Genetic Responses to Drought and Waterlogging Stresses of Longleaf Speedwell (Pseudolysimachion longifolium)

Climate change necessitates a deeper understanding of plant tolerance mechanisms to dual water stresses. This study investigated the distinct physiological and genetic responses of Longleaf Speedwell (Pseudolysimachion longifolium) to drought and waterlogging using RNA-Seq. Physiological data showed a rapid and comparable reduction in photosynthetic efficiency after one week and a reduction in biomass under both stresses after two weeks. However, transcriptomic analysis revealed fundamentally distinct strategies: Drought induced a massive transcriptional response characterized by the strong upregulation of defense and stress-tolerance pathways and the severe shutdown of growth-related metabolism.

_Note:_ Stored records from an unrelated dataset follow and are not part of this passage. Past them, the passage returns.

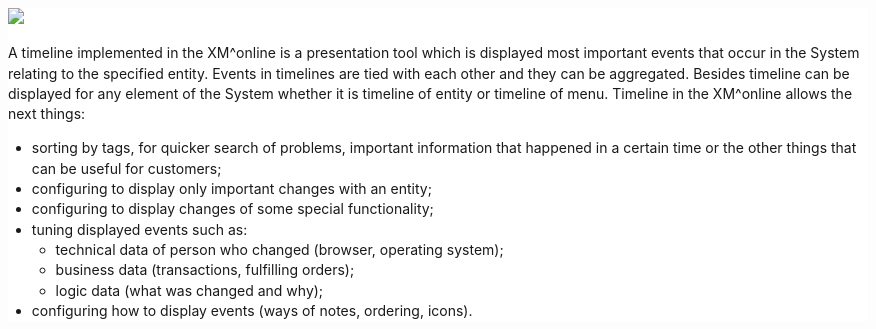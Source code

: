 <img src="/assets/img/XM2-feature-timeline.png" width="300">

A timeline implemented in the XM^online is a presentation tool which is displayed most important events that occur in the System relating to the specified entity. Events in timelines are tied with each other and they can be aggregated. Besides timeline can be displayed for any element of the System whether it is timeline of entity or timeline of menu. Timeline in the XM^online allows the next things:

-   sorting by tags, for quicker search of problems, important information that happened in a certain time or the other things that can be useful for customers;
-   configuring to display only important changes with an entity;
-   configuring to display changes of some special functionality;
-   tuning displayed events such as:
    -   technical data of person who changed (browser, operating system);
    -   business data (transactions, fulfilling orders);
    -   logic data (what was changed and why);
-   configuring how to display events (ways of notes, ordering, icons).
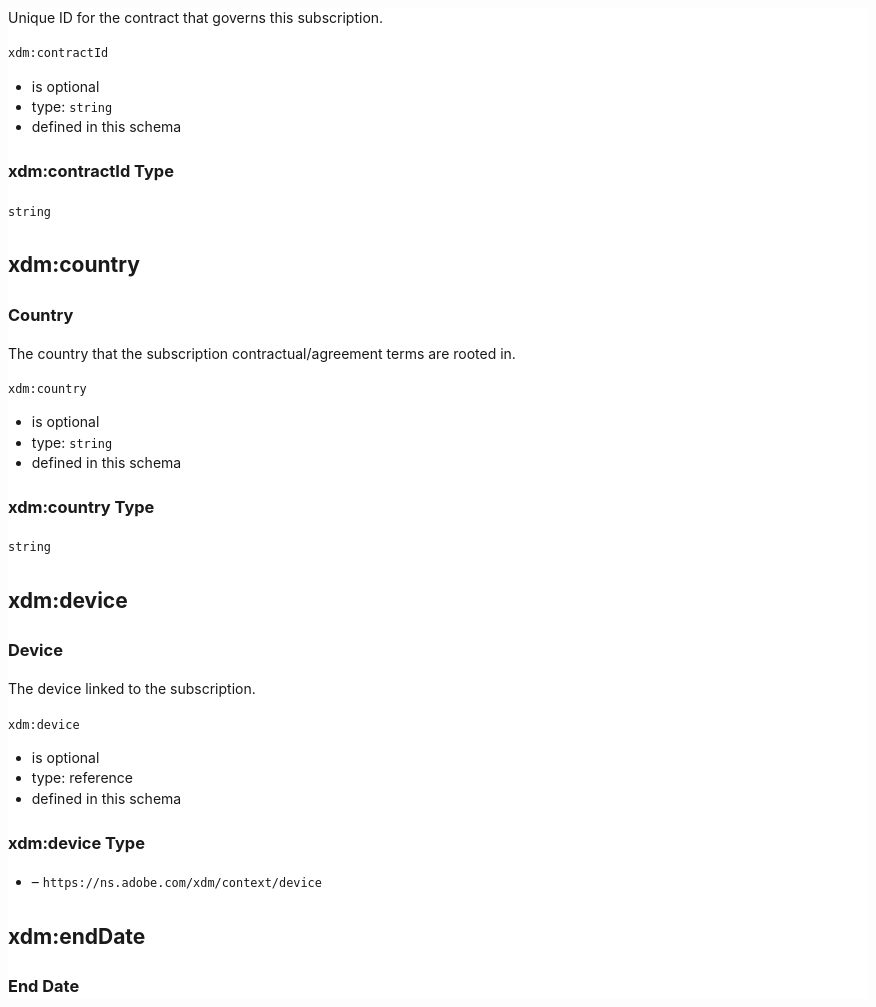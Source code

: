 Unique ID for the contract that governs this subscription.

`xdm:contractId`
* is optional
* type: `string`
* defined in this schema

### xdm:contractId Type


`string`






## xdm:country
### Country

The country that the subscription contractual/agreement terms are rooted in.

`xdm:country`
* is optional
* type: `string`
* defined in this schema

### xdm:country Type


`string`






## xdm:device
### Device

The device linked to the subscription.

`xdm:device`
* is optional
* type: reference
* defined in this schema

### xdm:device Type


* []() – `https://ns.adobe.com/xdm/context/device`





## xdm:endDate
### End Date

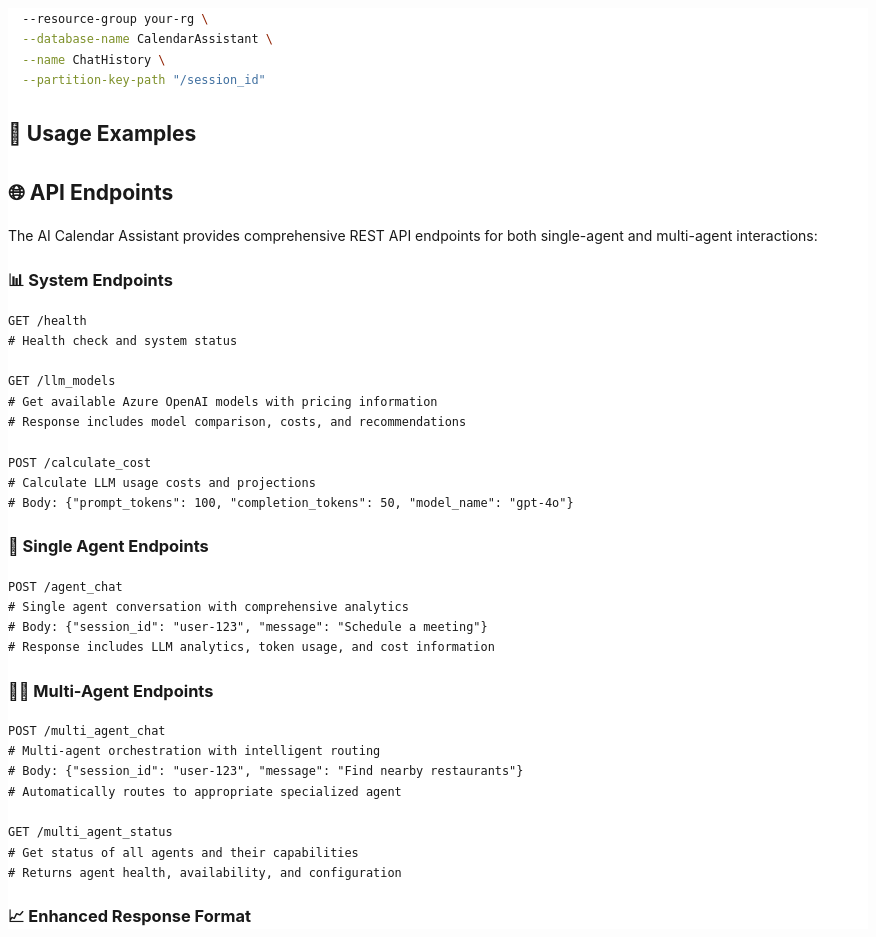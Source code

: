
 ```bash
  --resource-group your-rg \
  --database-name CalendarAssistant \
  --name ChatHistory \
  --partition-key-path "/session_id"
```

## 📱 Usage Examples

## 🌐 API Endpoints

The AI Calendar Assistant provides comprehensive REST API endpoints for both single-agent and multi-agent interactions:

### 📊 System Endpoints

```http
GET /health
# Health check and system status

GET /llm_models  
# Get available Azure OpenAI models with pricing information
# Response includes model comparison, costs, and recommendations

POST /calculate_cost
# Calculate LLM usage costs and projections
# Body: {"prompt_tokens": 100, "completion_tokens": 50, "model_name": "gpt-4o"}
```

### 🤖 Single Agent Endpoints

```http
POST /agent_chat
# Single agent conversation with comprehensive analytics
# Body: {"session_id": "user-123", "message": "Schedule a meeting"}
# Response includes LLM analytics, token usage, and cost information
```

### 🤖🤖 Multi-Agent Endpoints

```http
POST /multi_agent_chat
# Multi-agent orchestration with intelligent routing
# Body: {"session_id": "user-123", "message": "Find nearby restaurants"}
# Automatically routes to appropriate specialized agent

GET /multi_agent_status
# Get status of all agents and their capabilities
# Returns agent health, availability, and configuration
```

### 📈 Enhanced Response Format
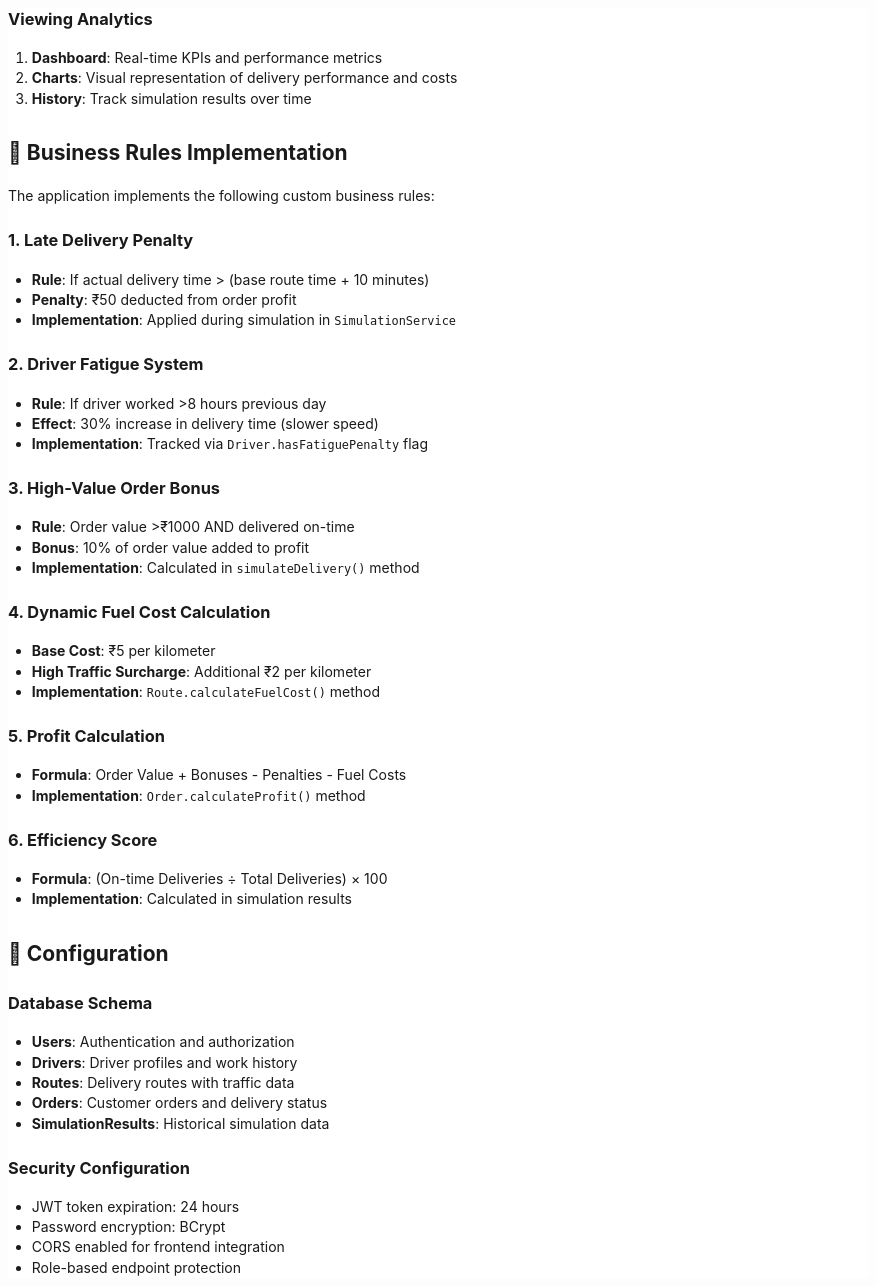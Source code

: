 ### Viewing Analytics

1. **Dashboard**: Real-time KPIs and performance metrics
2. **Charts**: Visual representation of delivery performance and costs
3. **History**: Track simulation results over time

## 🏢 Business Rules Implementation

The application implements the following custom business rules:

### 1. Late Delivery Penalty
- **Rule**: If actual delivery time > (base route time + 10 minutes)
- **Penalty**: ₹50 deducted from order profit
- **Implementation**: Applied during simulation in `SimulationService`

### 2. Driver Fatigue System
- **Rule**: If driver worked >8 hours previous day
- **Effect**: 30% increase in delivery time (slower speed)
- **Implementation**: Tracked via `Driver.hasFatiguePenalty` flag

### 3. High-Value Order Bonus
- **Rule**: Order value >₹1000 AND delivered on-time
- **Bonus**: 10% of order value added to profit
- **Implementation**: Calculated in `simulateDelivery()` method

### 4. Dynamic Fuel Cost Calculation
- **Base Cost**: ₹5 per kilometer
- **High Traffic Surcharge**: Additional ₹2 per kilometer
- **Implementation**: `Route.calculateFuelCost()` method

### 5. Profit Calculation
- **Formula**: Order Value + Bonuses - Penalties - Fuel Costs
- **Implementation**: `Order.calculateProfit()` method

### 6. Efficiency Score
- **Formula**: (On-time Deliveries ÷ Total Deliveries) × 100
- **Implementation**: Calculated in simulation results

## 🔧 Configuration

### Database Schema
- **Users**: Authentication and authorization
- **Drivers**: Driver profiles and work history
- **Routes**: Delivery routes with traffic data
- **Orders**: Customer orders and delivery status
- **SimulationResults**: Historical simulation data

### Security Configuration
- JWT token expiration: 24 hours
- Password encryption: BCrypt
- CORS enabled for frontend integration
- Role-based endpoint protection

In contrast, waterlogging triggered a constrained hypoxic response, prioritizing energy conservation by downregulating synthesis processes and activating ethylene signaling. The reliability of the RNA-Seq data was confirmed by qRT-PCR, which also crucially identified Alcohol dehydrogenase (ADH), Ethylene Responsive Factor (ERF), and Peroxidase (POD) as common candidate genes highly induced under both drought and waterlogging conditions, suggesting a shared genetic module for general water stress tolerance. These findings provide valuable insights into the adaptation mechanisms of non-model plants to complex environmental changes.